The exercises either read the batch data from CSV files on GCS or the streaming data from a PubSub topic (generated by the included Injector program). All exercises write their output to BigQuery.

NOTE: Python examples (WIP) have been added, for additional instructions for running these examples, please refer to this document. Streaming support for Python is currently in Beta for Dataflow, and there is a feature gap between Java and Python, see limitations.

Pull requests are encouraged!

Set up your environment

Tools

  1. Install JDK version 8 or newer

  2. Install Maven (for windows, mac, linux)

  3. Install Google Cloud SDK

  4. Install an IDE such as Eclipse or IntelliJ (optional)

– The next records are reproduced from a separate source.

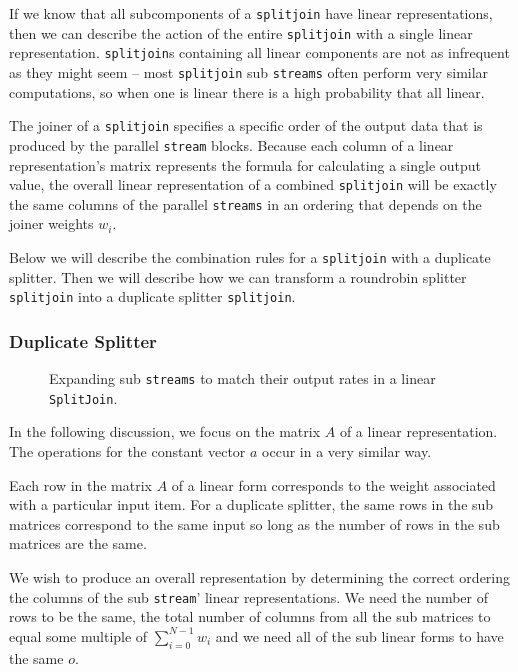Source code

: If we know that all subcomponents of a {\tt splitjoin} 
have linear representations, then we can describe the action of the entire {\tt splitjoin} 
with a single linear representation.
{\tt splitjoin}s containing all linear components are not as infrequent as they might seem -- 
most {\tt splitjoin} sub {\tt streams} often perform very similar computations, so when one 
is linear there is a high probability that all linear.

The joiner of a {\tt splitjoin} specifies a specific order of the output data 
that is produced by the parallel {\tt stream} blocks. Because each column 
of a linear representation's matrix represents the formula for calculating a single output value, 
the overall linear representation of a combined {\tt splitjoin} will be exactly 
the same columns of the parallel {\tt streams} in an ordering that depends on the joiner weights $w_i$.

Below we will describe the combination rules for a {\tt splitjoin}
with a duplicate splitter. Then we will describe how we can transform 
a roundrobin splitter {\tt splitjoin} into a duplicate splitter {\tt splitjoin}. 


\subsubsection{Duplicate Splitter}

\begin{figure}
\center
\epsfxsize=3.0in
\caption{Expanding sub {\tt streams} to match their output rates in a linear {\tt SplitJoin}.}
\label{fig:splitjoin-duplicate-ratematch}
\end{figure}

In the following discussion, we focus on the matrix $A$ of a linear representation.
The operations for the constant vector $a$ occur in a very similar way.

Each row in the matrix $A$ of a linear form corresponds to the
weight associated with a particular input item. For a duplicate splitter,
the same rows in the sub matrices correspond to the same
input so long as the number of rows in the sub matrices are the same.

We wish to produce an overall representation by determining the correct
ordering the columns of the sub {\tt stream}' linear representations. We
need the number of rows to be the same, the total number of columns 
from all the sub matrices to equal some multiple of $\sum_{i=0}^{N-1}w_i$
and we need all of the sub linear forms to have the same $o$.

  5. To test your installation, open a terminal window and type:

    $ java -version
    $ mvn --version
    $ gcloud --version

Set up a project

  1. Go to https://cloud.google.com/console.
  2. Enable billing and create a project. For this project:
    1. Enable Google Dataflow API and BigQuery API.
    2. Create a GCS bucket and a folder inside the bucket, to use as a staging location.
    3. Create a BigQuery dataset to store the results.

Prepare the environment

  1. Authenticate to Google Cloud using the gcloud command and set the default credentials and default project. You will need to replace YOUR-PROJECT-ID with the id of the project you created before:

    $ gcloud auth login
    $ gcloud auth application-default login
    $ gcloud config set project YOUR-PROJECT-ID
  2. Get the project name with Gcloud and set it as an env variable:

    $ export PROJECT=`gcloud config get-value project`
  3. Set other environment variables

    $ export STAGING_FOLDER=gs://<path of the bucket and folder that you created before>
    $ export BIGQUERY_DATASET=<name of the dataset that you created before>
    $ export USER=`whoami`

Download the code

  • Clone the github repository

    $ git clone https://github.com/malo-denielou/DataflowSME.git
    $ cd DataflowSME
  • Alternatively, download it from here, and then unzip it:

    $ unzip DataflowSME-master.zip
    $ cd DataflowSME-master

Exercise 0 (prework)

Goal: Use the provided Dataflow pipeline to import the input events from a file in GCS to BigQuery and run simple queries on the result.

Procedure:

  1. Compile and run the pipeline:

    $ mvn compile exec:java \
         -Dexec.mainClass=org.apache.beam.examples.complete.game.Exercise0 \
         -Dexec.args="--project=$PROJECT \
                      --tempLocation=$STAGING_FOLDER \
                      --runner=DataflowRunner \
                      --outputDataset=$BIGQUERY_DATASET \
                      --outputTableName=events \
                      --input=gs://dataflow-samples/game/gaming_data1.csv"
  2. Navigate to the Dataflow UI (the link is printed in the terminal, look for "To access the Dataflow monitoring console, please navigate to ...").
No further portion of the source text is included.